Even without wage increases the cost of employing people is rising. In April there was the 1% rise in National Insurance contributions payable by employers, although this was mitigated for lower paid workers by an increase in the threshold before which NI is payable. At the same time, employers will have to fund the two extra bank holidays due to all staff, the first for the Royal Wedding on 29 April and the second for the Queen’s Diamond Jubilee in June 2012.


The uptick in input costs faced by contractors has been because of the rise in materials costs prices, led in particular by commodities. Figures for construction materials prices produced by the Office for National Statistics show that the increase over the year to February surged back to 9.2%. The average over the last 12 months has been 7.7% indicating the inflated level of price increase faced by contractors over a considerable period of time.

A new steel price spike has been the cause of prices rising early in 2011 on top of the jump that happened last summer. ONS figures show that fabricated steel prices have risen by 27.5% over the year to February and reinforcement prices by 23.7% over the same period. The causes behind the latest rise in prices were examined in some detail in a previous article in Building (Specialist Costs: Steel and Concrete, 18 March, page 50) but were largely due to a simultaneous rise in the price of iron ore, coking coal and scrap, the principal ingredients in the manufacture of steel. This caused Tata to raise its prices for structural steel sections by £50 a tonne in January, followed by a further £95 a tonne in March, a rise of about 17% on basis prices.

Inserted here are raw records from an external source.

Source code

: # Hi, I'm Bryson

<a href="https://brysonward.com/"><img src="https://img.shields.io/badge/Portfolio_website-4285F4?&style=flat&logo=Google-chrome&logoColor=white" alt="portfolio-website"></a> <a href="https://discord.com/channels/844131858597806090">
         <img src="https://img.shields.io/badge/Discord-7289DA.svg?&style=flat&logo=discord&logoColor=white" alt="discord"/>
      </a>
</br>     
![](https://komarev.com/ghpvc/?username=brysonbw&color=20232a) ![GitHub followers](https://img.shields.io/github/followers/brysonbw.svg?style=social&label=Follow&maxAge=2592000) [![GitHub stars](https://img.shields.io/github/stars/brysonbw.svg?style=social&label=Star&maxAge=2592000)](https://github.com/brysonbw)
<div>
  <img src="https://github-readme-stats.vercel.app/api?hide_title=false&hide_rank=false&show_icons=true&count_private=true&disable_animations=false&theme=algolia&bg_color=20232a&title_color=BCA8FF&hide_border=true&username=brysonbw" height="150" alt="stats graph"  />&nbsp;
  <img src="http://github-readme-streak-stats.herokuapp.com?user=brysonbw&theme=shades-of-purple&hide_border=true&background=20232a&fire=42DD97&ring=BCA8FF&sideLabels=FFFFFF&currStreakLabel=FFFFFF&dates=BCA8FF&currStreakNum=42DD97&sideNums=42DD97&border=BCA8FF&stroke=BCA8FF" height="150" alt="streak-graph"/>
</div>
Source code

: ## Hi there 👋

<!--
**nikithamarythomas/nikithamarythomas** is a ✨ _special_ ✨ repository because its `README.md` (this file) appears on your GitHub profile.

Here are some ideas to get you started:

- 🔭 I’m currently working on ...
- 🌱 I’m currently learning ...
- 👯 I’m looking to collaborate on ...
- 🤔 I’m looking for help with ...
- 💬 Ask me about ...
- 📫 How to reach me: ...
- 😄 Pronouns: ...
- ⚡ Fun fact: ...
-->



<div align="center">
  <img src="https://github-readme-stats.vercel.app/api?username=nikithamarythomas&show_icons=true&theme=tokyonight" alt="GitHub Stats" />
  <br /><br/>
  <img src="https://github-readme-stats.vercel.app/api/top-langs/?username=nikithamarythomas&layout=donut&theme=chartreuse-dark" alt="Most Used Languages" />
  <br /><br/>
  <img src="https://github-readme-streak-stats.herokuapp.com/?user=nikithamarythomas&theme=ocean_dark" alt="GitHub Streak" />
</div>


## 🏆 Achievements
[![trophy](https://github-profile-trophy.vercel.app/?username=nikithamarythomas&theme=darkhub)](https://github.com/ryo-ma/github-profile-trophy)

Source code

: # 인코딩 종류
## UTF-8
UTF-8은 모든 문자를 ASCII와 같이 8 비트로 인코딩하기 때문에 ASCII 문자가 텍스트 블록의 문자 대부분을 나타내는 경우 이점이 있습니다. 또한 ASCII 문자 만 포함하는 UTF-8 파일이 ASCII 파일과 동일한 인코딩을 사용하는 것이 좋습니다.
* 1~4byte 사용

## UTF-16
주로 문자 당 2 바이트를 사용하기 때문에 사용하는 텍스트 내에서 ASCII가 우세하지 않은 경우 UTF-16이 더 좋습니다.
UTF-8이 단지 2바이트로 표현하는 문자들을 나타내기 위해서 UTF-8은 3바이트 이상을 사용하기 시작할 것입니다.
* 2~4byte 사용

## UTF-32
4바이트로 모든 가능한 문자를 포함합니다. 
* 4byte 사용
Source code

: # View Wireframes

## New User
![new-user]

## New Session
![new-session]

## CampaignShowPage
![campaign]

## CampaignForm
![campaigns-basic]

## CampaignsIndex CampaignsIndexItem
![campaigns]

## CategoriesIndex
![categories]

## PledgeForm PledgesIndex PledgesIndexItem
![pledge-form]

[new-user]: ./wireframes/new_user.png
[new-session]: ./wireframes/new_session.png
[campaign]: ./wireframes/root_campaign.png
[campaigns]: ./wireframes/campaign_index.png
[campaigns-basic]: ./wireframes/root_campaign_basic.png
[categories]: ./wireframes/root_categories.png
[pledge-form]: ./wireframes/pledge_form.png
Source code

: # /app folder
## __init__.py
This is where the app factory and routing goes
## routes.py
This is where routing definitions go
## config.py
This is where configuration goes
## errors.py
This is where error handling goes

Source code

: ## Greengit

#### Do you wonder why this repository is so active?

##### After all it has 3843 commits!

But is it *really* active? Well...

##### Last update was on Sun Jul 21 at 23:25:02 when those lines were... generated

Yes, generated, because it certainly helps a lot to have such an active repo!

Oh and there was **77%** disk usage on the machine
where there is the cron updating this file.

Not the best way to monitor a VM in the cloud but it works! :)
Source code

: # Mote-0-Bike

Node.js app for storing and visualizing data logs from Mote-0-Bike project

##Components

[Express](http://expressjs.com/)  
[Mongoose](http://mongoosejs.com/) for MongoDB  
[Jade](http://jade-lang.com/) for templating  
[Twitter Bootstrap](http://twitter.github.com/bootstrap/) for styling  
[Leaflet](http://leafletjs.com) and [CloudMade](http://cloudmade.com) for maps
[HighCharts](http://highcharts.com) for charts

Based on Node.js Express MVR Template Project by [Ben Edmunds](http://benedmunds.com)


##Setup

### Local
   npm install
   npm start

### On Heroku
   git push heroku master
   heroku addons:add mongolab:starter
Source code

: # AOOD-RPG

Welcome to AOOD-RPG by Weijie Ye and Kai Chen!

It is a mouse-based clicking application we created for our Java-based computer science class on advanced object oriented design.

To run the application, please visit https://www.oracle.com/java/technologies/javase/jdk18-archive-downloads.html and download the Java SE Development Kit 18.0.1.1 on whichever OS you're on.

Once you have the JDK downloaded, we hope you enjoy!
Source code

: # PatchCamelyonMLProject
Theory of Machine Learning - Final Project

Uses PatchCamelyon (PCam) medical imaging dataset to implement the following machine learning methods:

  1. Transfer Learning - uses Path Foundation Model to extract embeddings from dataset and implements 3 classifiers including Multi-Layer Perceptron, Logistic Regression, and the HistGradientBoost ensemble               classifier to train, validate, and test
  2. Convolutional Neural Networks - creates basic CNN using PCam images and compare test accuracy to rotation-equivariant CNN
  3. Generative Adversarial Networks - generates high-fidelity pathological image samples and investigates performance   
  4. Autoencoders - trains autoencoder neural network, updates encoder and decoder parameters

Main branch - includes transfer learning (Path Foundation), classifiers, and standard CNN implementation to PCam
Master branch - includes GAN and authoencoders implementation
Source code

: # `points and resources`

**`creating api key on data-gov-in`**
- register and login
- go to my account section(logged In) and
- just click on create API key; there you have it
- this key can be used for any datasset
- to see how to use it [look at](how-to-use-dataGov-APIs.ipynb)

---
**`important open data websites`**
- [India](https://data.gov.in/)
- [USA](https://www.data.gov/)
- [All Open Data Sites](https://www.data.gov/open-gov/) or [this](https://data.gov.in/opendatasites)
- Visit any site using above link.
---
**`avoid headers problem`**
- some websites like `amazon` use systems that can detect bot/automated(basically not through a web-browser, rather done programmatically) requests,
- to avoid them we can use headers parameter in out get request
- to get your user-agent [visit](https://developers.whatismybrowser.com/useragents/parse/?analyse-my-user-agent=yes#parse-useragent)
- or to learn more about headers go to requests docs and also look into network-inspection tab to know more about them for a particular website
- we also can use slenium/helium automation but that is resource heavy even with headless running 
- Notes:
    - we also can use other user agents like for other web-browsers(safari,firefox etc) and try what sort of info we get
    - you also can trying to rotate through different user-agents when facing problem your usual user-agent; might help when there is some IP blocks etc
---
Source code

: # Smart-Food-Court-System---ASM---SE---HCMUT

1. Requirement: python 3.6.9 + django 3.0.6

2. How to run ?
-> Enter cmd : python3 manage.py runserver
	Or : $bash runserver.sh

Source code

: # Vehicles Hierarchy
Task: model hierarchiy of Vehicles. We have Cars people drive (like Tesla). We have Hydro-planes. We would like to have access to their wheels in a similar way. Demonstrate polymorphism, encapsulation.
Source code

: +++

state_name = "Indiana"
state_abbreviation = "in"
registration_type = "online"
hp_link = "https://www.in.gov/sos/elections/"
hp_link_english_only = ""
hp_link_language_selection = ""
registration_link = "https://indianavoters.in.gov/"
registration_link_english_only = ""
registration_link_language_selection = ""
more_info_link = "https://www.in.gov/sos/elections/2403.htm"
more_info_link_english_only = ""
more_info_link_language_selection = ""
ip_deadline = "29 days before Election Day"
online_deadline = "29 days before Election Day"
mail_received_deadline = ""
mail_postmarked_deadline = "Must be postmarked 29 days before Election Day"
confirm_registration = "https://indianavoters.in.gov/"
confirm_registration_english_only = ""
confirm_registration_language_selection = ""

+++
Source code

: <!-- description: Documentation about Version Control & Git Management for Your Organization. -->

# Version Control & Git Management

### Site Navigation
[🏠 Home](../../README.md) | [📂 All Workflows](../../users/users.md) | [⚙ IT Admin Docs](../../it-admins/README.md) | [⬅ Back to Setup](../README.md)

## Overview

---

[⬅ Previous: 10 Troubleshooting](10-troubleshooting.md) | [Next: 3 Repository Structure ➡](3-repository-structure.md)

The pressure on steel raw materials prices has now subdued. The Australian floods in January caused a sharp rise in the price of coking coal as the world’s principal supply was disrupted. Contract prices for the April to June quarter have been settled at about $330/t (£229), 45% higher than in the first quarter but spot prices are now falling. Supply disruption caused by the floods is expected to last until June but then coal prices are expected to return to a pre-flood level of about $225-250/t (£156-173). Iron ore prices rose steadily by about 50% from the middle of 2010 until mid-February, resulting in record contract prices being established for second quarter deliveries. Part of the rise in iron ore prices had arisen because of India’s banning of exports from Karnataka province, which has now been lifted. Spot iron ore prices fell quite sharply between mid-February and mid-March. The Japanese earthquake and tsunami has hit steel production in Japan, the world’s second largest steel producer after China, reducing demand for both coking coal and iron ore. In the medium term, however, demand should rise as reconstruction commences. Iron ore prices are now rising again as Chinese steel mills begin replenishing stockpiles, in part in anticipation of increased steel exports to Japan.

Although European steel prices rose 20% in the first six weeks of 2011 in response to the raw material price increases, subdued demand has meant that prices have remained steady for the last two months. Steel prices are currently trending lower on the London Metal Exchange and cash and futures prices fell 6% in the first week of April but 15-month prices remain 14% higher than current cash prices.